How warp serialization works on shared memory How to run a "data[n] += something" efficientl

HenrikAndresen · May 25, 2010, 10:23pm

Hello

I’m looking at the output of my profiler, and for my kernel I have a rather high warp serialization. I have identified the code to be the one operating on my shared memory buffer. As far as I understand, this happens if two threads in a block requires the same data. To ease it all, I have written a small piece of code that illustrates my point.

Now, I run this on a 9600GT card, windows xp32, and with the 3.0 toolkit. I compile to the sm11 with speed optimization.

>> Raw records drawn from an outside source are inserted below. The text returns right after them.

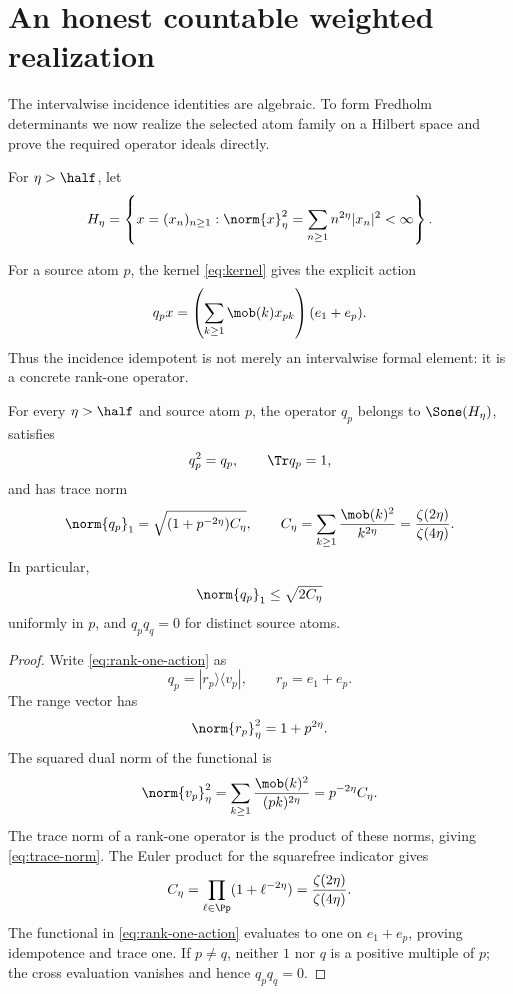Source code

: \section{An honest countable weighted realization}
\label{sec:countable}

The intervalwise incidence identities are algebraic. To form Fredholm
determinants we now realize the selected atom family on a Hilbert space and
prove the required operator ideals directly.

\begin{definition}
\label{def:weighted-space}
For \(\eta>\half\), let
\begin{equation}
H_\eta=
\left\{x=(x_n)_{n\ge1}:
\norm{x}_\eta^2=\sum_{n\ge1}n^{2\eta}|x_n|^2<\infty\right\}.
\label{eq:weighted-space}
\end{equation}
\end{definition}

For a source atom \(p\), the kernel \eqref{eq:kernel} gives the explicit
action
\begin{equation}
q_px
=\left(\sum_{k\ge1}\mob(k)x_{pk}\right)(e_1+e_p).
\label{eq:rank-one-action}
\end{equation}
Thus the incidence idempotent is not merely an intervalwise formal element:
it is a concrete rank-one operator.

\begin{theorem}
\label{thm:rank-one}
For every \(\eta>\half\) and source atom \(p\), the operator \(q_p\) belongs
to \(\Sone(H_\eta)\), satisfies
\[
q_p^2=q_p,\qquad \Tr q_p=1,
\]
and has trace norm
\begin{equation}
\norm{q_p}_1
=\sqrt{(1+p^{-2\eta})C_\eta},
\qquad
C_\eta
=\sum_{k\ge1}\frac{\mob(k)^2}{k^{2\eta}}
=\frac{\zeta(2\eta)}{\zeta(4\eta)}.
\label{eq:trace-norm}
\end{equation}
In particular,
\begin{equation}
\norm{q_p}_1\le\sqrt{2C_\eta}
\label{eq:uniform-trace-norm}
\end{equation}
uniformly in \(p\), and \(q_pq_q=0\) for distinct source atoms.
\end{theorem}

\begin{proof}
Write \eqref{eq:rank-one-action} as
\[
q_p=|r_p\rangle\langle v_p|,
\qquad
r_p=e_1+e_p.
\]
The range vector has
\[
\norm{r_p}_\eta^2=1+p^{2\eta}.
\]
The squared dual norm of the functional is
\[
\norm{v_p}_\eta^2
=\sum_{k\ge1}\frac{\mob(k)^2}{(pk)^{2\eta}}
=p^{-2\eta}C_\eta.
\]
The trace norm of a rank-one operator is the product of these norms, giving
\eqref{eq:trace-norm}. The Euler product for the squarefree indicator gives
\[
C_\eta
=\prod_{\ell\in\Pp}(1+\ell^{-2\eta})
=\frac{\zeta(2\eta)}{\zeta(4\eta)}.
\]
The functional in \eqref{eq:rank-one-action} evaluates to one on
\(e_1+e_p\), proving idempotence and trace one. If \(p\ne q\), neither
\(1\) nor \(q\) is a positive multiple of \(p\); the cross evaluation
vanishes and hence \(q_pq_q=0\).
\end{proof}

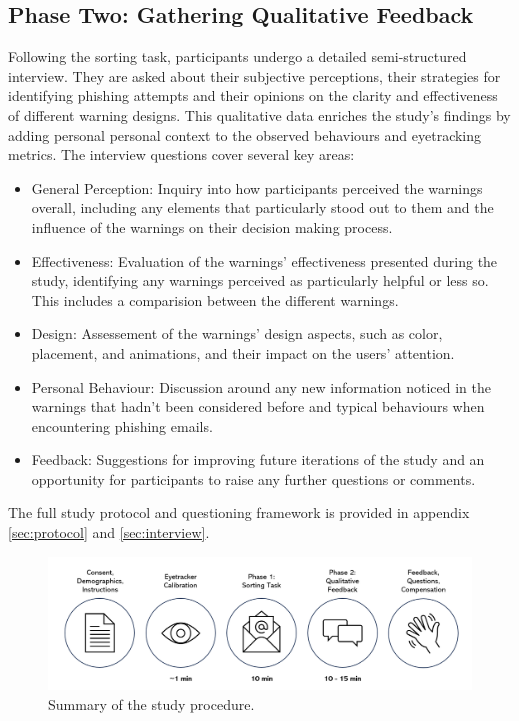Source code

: \documentclass[
  a4paper,  %
  twoside,  %
  bibliography=totoc,
  headsepline,
  cleardoublepage=empty,
  parskip=half,
  draft=false
]{scrbook}
\begin{document}
\subsection{Phase Two: Gathering Qualitative Feedback}

Following the sorting task, participants undergo a detailed semi-structured interview. They are asked about their subjective perceptions, their strategies for identifying phishing attempts and their opinions on the clarity and effectiveness of different warning designs.
This qualitative data enriches the study’s findings by adding personal personal context to the observed behaviours and eyetracking metrics. The interview questions cover several key areas:

\begin{itemize}
    \item General Perception: Inquiry into how participants perceived the warnings overall, including any elements that particularly stood out to them and the influence of the warnings on their decision making process.
    \item Effectiveness: Evaluation of the warnings' effectiveness presented during the study, identifying any warnings perceived as particularly helpful or less so. This includes a comparision between the different warnings.
    \item Design: Assessement of the warnings' design aspects, such as color, placement, and animations, and their impact on the users' attention.
    \item Personal Behaviour: Discussion around any new information noticed in the warnings that hadn't been considered before and typical behaviours when encountering phishing emails.
    \item Feedback: Suggestions for improving future iterations of the study and an opportunity for participants to raise any further questions or comments. 
\end{itemize}
 
The full study protocol and questioning framework is provided in appendix \ref{sec:protocol} and \ref{sec:interview}.

\begin{figure} [ht]
    \centering
    \includegraphics[width=1\linewidth]{figures/studysteps.png}
    \caption{Summary of the study procedure.}
    \label{fig:steps}
\end{figure}
\end{document}
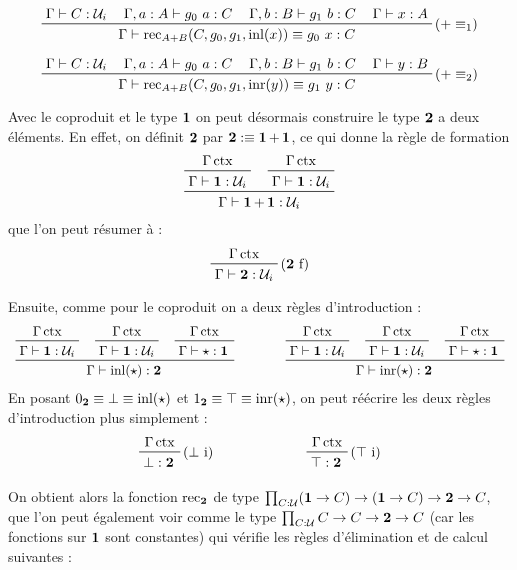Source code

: \documentclass[../../rapport.tex]{subfiles}
\begin{document}
  $$
  \prfinterspace=1.2em
  \prftree[r]{($+ \equiv_1$)}{\Gamma \vdash C : \U_i}{\Gamma, a : A \vdash g_0\ a : C}{\Gamma, b : B \vdash g_1\ b : C}{\Gamma \vdash x : A}
    {\Gamma \vdash \rec_{A+B}(C, g_0, g_1, \inl(x)) \equiv g_0\ x : C}
  $$

  $$
  \prfinterspace=1.2em
  \prftree[r]{($+ \equiv_2$)}{\Gamma \vdash C : \U_i}{\Gamma, a : A \vdash g_0\ a : C}{\Gamma, b : B \vdash g_1\ b : C}{\Gamma \vdash y : B}
    {\Gamma \vdash \rec_{A+B}(C, g_0, g_1, \inr(y)) \equiv g_1\ y : C}
  $$

  \begin{example}[Le type $\2$]
    \label{ex:type_2}
    Avec le coproduit et le type $\operatorname{\textbf{1}}$ on peut désormais construire le type $\2$ a deux éléments.
    En effet, on définit $\2$ par $\operatorname{\textbf{2}} :\equiv \operatorname{\textbf{1}} + \operatorname{\textbf{1}}$, ce qui donne la règle de formation
    $$
    \prfinterspace=1.2em
    \prftree{\prftree{\Gamma \ctx}{\Gamma \vdash \1 : \U_i}}{\prftree{\Gamma \ctx}{\Gamma \vdash \1 : \U_i}}
      {\Gamma \vdash \1 + \1 : \U_i}
    $$
    que l'on peut résumer à :
    $$
    \prftree[r]{($\2$ f)}{\Gamma \ctx}{\Gamma \vdash \2 : \U_i}
    $$

    Ensuite, comme pour le coproduit on a deux règles d'introduction :
    $$
    \prfinterspace=1.2em
    \begin{array}{cc}
      \prftree{\prftree{\Gamma \ctx}{\Gamma \vdash \1 : \U_i}}
	{\prftree{\Gamma \ctx}{\Gamma \vdash \1 : \U_i}}
	{\prftree{\Gamma \ctx}{\Gamma \vdash \star : \1}}
	{\Gamma \vdash \inl(\star) : \2} \hspace{1cm}
      &\prftree{\prftree{\Gamma \ctx}{\Gamma \vdash \1 : \U_i}}
	{\prftree{\Gamma \ctx}{\Gamma \vdash \1 : \U_i}}
	{\prftree{\Gamma \ctx}{\Gamma \vdash \star : \1}}
	  {\Gamma \vdash \inr(\star) : \2}
    \end{array}
    $$
    En posant $0_{\operatorname{\textbf{2}}} \equiv \bot \equiv \operatorname{inl}(\star)$ et $1_{\operatorname{\textbf{2}}} \equiv \top \equiv \operatorname{inr}(\star)$,
    on peut réécrire les deux règles d'introduction plus simplement :
    $$
    \begin{array}{cc}
      \prftree[r]{($\bot$ i)}{\Gamma \ctx}{\bot : \2} \hspace{2cm}
      & \prftree[r]{($\top$ i)}{\Gamma \ctx}{\top : \2}
    \end{array}
    $$

    On obtient alors la fonction $\operatorname{rec}_{\operatorname{\textbf{2}}}$ de type $\prod_{C : \mathcal U}(\operatorname{\textbf{1}} \rightarrow C) \rightarrow (\operatorname{\textbf{1}} \rightarrow C) \rightarrow \operatorname{\textbf{2}} \rightarrow C$,
    que l'on peut également voir comme le type $\prod_{C:\mathcal U}C \rightarrow C \rightarrow \operatorname{\textbf{2}} \rightarrow C$ (car les fonctions sur $\operatorname{\textbf{1}}$ sont constantes)
    qui vérifie les règles d'élimination et de calcul suivantes :


\end{example}
\end{document}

The algebra is simply to have something to do, and doesn’t matter. What is critical is the “+=” part of the code. Ignore any 16/32-bit integer misuse. See below…

[codebox]

global void testAddIterative( __int16 * dpOutput )

{

__shared__ int resultBuffer[2048];

int nThread = threadIdx.x + blockDim.x * threadIdx.y;	

int nBlock = blockIdx.x + blockIdx.y * gridDim.y;

int nTotalThreads = blockDim.x * blockDim.y;

	

int nOffset = 8 * nThread;

int nSub;

for( int nCount = 0; nCount < 500; nCount++ ){

	for( nSub = 0; nSub < 8; nSub++ ){

		resultBuffer[nOffset + nSub] += 2 * rintf( __fsqrt_rn( 5.0f + (float)nCount )); //Critical part

	}

}

int nTotal = 0;

for( nSub = 0; nSub < 8; nSub++ ){

	nTotal += resultBuffer[nOffset+nSub];		

}	

dpOutput[nThread] = nTotal;

}

[/codebox]

When I run my profiler, I get the following profiler counters for the kernel:

Instructions = 66%

Warp Serialize = 31%

The code runs using a (32,8) block with a (4,64) grid. The output buffer is just a dummy.

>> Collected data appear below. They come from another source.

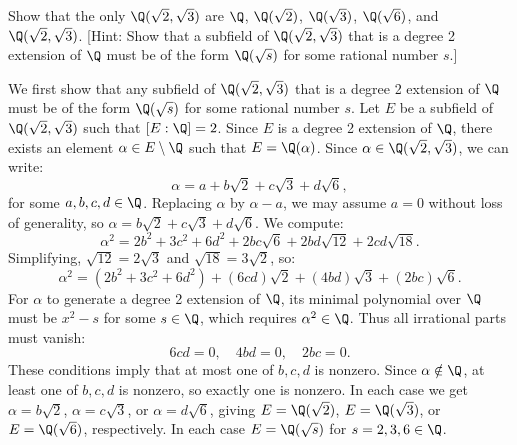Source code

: \begin{problem}[43.30]
  Show that the only $\Q(\sqrt{2}, \sqrt{3})$ are $\Q$, $\Q(\sqrt{2})$, $\Q(\sqrt{3})$, $\Q(\sqrt{6})$, and $\Q(\sqrt{2}, \sqrt{3})$. [Hint: Show that a subfield of $\Q(\sqrt{2}, \sqrt{3})$ that is a degree 2 extension of $\Q$ must be of the form $\Q(\sqrt{s})$ for some rational number $s$.]
\end{problem}

\begin{solution}
  We first show that any subfield of $\Q(\sqrt{2}, \sqrt{3})$ that is a degree 2 extension of $\Q$ must be of the form $\Q(\sqrt{s})$ for some rational number $s$. Let $E$ be a subfield of $\Q(\sqrt{2}, \sqrt{3})$ such that $[E : \Q] = 2$. Since $E$ is a degree 2 extension of $\Q$, there exists an element $\alpha \in E \setminus \Q$ such that $E = \Q(\alpha)$. Since $\alpha \in \Q(\sqrt{2}, \sqrt{3})$, we can write:
  \[%
    \alpha = a + b\sqrt{2} + c\sqrt{3} + d\sqrt{6}
  ,\]%
  for some $a, b, c, d \in \Q$. Replacing $\alpha$ by $\alpha - a$, we may assume $a = 0$ without loss of generality, so $\alpha = b\sqrt{2} + c\sqrt{3} + d\sqrt{6}$. We compute:
  \[%
    \alpha^2 = 2b^2 + 3c^2 + 6d^2 + 2bc\sqrt{6} + 2bd\sqrt{12} + 2cd\sqrt{18}
  .\]%
  Simplifying, $\sqrt{12} = 2\sqrt{3}$ and $\sqrt{18} = 3\sqrt{2}$, so:
  \[%
    \alpha^2 = (2b^2 + 3c^2 + 6d^2) + (6cd)\sqrt{2} + (4bd)\sqrt{3} + (2bc)\sqrt{6}
  .\]%
  For $\alpha$ to generate a degree 2 extension of $\Q$, its minimal polynomial over $\Q$ must be $x^2 - s$ for some $s \in \Q$, which requires $\alpha^2 \in \Q$. Thus all irrational parts must vanish:
  \[%
    6cd = 0, \quad 4bd = 0, \quad 2bc = 0
  .\]%
  These conditions imply that at most one of $b, c, d$ is nonzero. Since $\alpha \notin \Q$, at least one of $b, c, d$ is nonzero, so exactly one is nonzero. In each case we get $\alpha = b\sqrt{2}$, $\alpha = c\sqrt{3}$, or $\alpha = d\sqrt{6}$, giving $E = \Q(\sqrt{2})$, $E = \Q(\sqrt{3})$, or $E = \Q(\sqrt{6})$, respectively. In each case $E = \Q(\sqrt{s})$ for $s = 2, 3, 6 \in \Q$.


\end{solution}
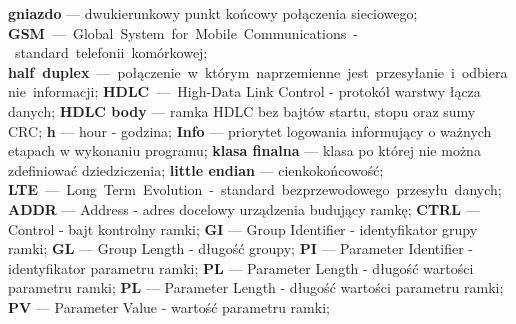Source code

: \textbf{gniazdo} --- dwukierunkowy punkt końcowy połączenia sieciowego;\newline
\textbf{GSM} --- Global System for Mobile Communications - standard telefonii komórkowej;\newline
\textbf{half duplex} --- połączenie w którym naprzemienne jest przesyłanie i odbieranie informacji;\newline
\textbf{HDLC} --- High-Data Link Control - protokół warstwy łącza danych;\newline
\textbf{HDLC body} --- ramka HDLC bez bajtów startu, stopu oraz sumy CRC;\newline
\textbf{h} --- hour - godzina;\newline
\textbf{Info} --- priorytet logowania informujący o ważnych etapach w wykonaniu programu;\newline
\textbf{klasa finalna} --- klasa po której nie można zdefiniować dziedziczenia;\newline
\textbf{little endian} --- cienkokońcowość;\newline
\textbf{LTE} --- Long Term Evolution - standard bezprzewodowego przesyłu danych;\newline
\textbf{ADDR} --- Address - adres docelowy urządzenia budujący ramkę;\newline
\textbf{CTRL} --- Control - bajt kontrolny ramki;\newline
\textbf{GI} --- Group Identifier - identyfikator grupy ramki;\newline
\textbf{GL} --- Group Length - długość groupy;\newline
\textbf{PI} --- Parameter Identifier - identyfikator parametru ramki;\newline
\textbf{PL} --- Parameter Length - długość wartości parametru ramki;\newline
\textbf{PL} --- Parameter Length - długość wartości parametru ramki;\newline
\textbf{PV} --- Parameter Value - wartość parametru ramki;\newline

\newpage
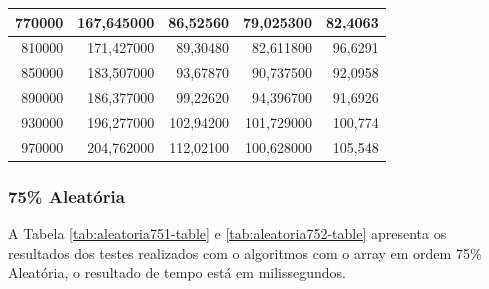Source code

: \documentclass[a4paper, 12pt]{article}
\begin{document}
\begin{longtable}[c]{@{}rrrrr@{}}
	\multicolumn{1}{|r|}{770000}                  & \multicolumn{1}{r|}{167,645000}    & \multicolumn{1}{r|}{86,52560}      & \multicolumn{1}{r|}{79,025300}     & \multicolumn{1}{r|}{82,4063}       \\* \midrule
	\multicolumn{1}{|r|}{810000}                  & \multicolumn{1}{r|}{171,427000}    & \multicolumn{1}{r|}{89,30480}      & \multicolumn{1}{r|}{82,611800}     & \multicolumn{1}{r|}{96,6291}       \\* \midrule
	\multicolumn{1}{|r|}{850000}                  & \multicolumn{1}{r|}{183,507000}    & \multicolumn{1}{r|}{93,67870}      & \multicolumn{1}{r|}{90,737500}     & \multicolumn{1}{r|}{92,0958}       \\* \midrule
	\multicolumn{1}{|r|}{890000}                  & \multicolumn{1}{r|}{186,377000}    & \multicolumn{1}{r|}{99,22620}      & \multicolumn{1}{r|}{94,396700}     & \multicolumn{1}{r|}{91,6926}       \\* \midrule
	\multicolumn{1}{|r|}{930000}                  & \multicolumn{1}{r|}{196,277000}    & \multicolumn{1}{r|}{102,94200}     & \multicolumn{1}{r|}{101,729000}    & \multicolumn{1}{r|}{100,774}       \\* \midrule
	\multicolumn{1}{|r|}{970000}                  & \multicolumn{1}{r|}{204,762000}    & \multicolumn{1}{r|}{112,02100}     & \multicolumn{1}{r|}{100,628000}    & \multicolumn{1}{r|}{105,548}       \\* \bottomrule
\end{longtable}
\subsubsection{75\% Aleatória}
A Tabela \ref{tab:aleatoria751-table} e \ref{tab:aleatoria752-table}  apresenta os resultados dos testes realizados com o algoritmos com o array em ordem 75\% Aleatória, o resultado de tempo está em milissegundos.
\end{document}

I understand that the memory does not allow me to read from the same position at once. But the above code does not do that. Each set of 8 indexes is only touched by a single thread. It reads once, adds, writes. It can even put the arithmetic in between to help with latency if at all needed. What am I missing here?

Help is greatly appreciated.

Cheers

Henrik Andresen

avidday · May 25, 2010, 10:32pm

That isn’t the most common source of warp serialization related to shared memory. Shared memory is striped across 16 32bit wide banks, each bank holding 256 words (ie 1kb). Whenever more than one thread in a half warp of threads needs to read from the same bank, you have a bank conflict and that causes serialization. This can happen because of the size of the type or the pitch at which data is stored in shared memory.

avidday · May 25, 2010, 10:32pm

That isn’t the most common source of warp serialization related to shared memory. Shared memory is striped across 16 32bit wide banks, each bank holding 256 words (ie 1kb). Whenever more than one thread in a half warp of threads needs to read from the same bank, you have a bank conflict and that causes serialization. This can happen because of the size of the type or the pitch at which data is stored in shared memory.

HenrikAndresen · May 26, 2010, 7:30am

Ahh, that makes my results much clearer! Thank you.

So, if I have 256 threads reading and writing over an 8k area (evenly spread), can I have them do coalesced reads to make it quicker, or is it simply the way it is? I don’t know if coalescence is effective in shared memory at all.

Edit: If I spread the threads from a half warp over as much of the shared memory as possible, would this reduce serialization?

Thanks

HenrikAndresen · May 26, 2010, 7:30am

Ahh, that makes my results much clearer! Thank you.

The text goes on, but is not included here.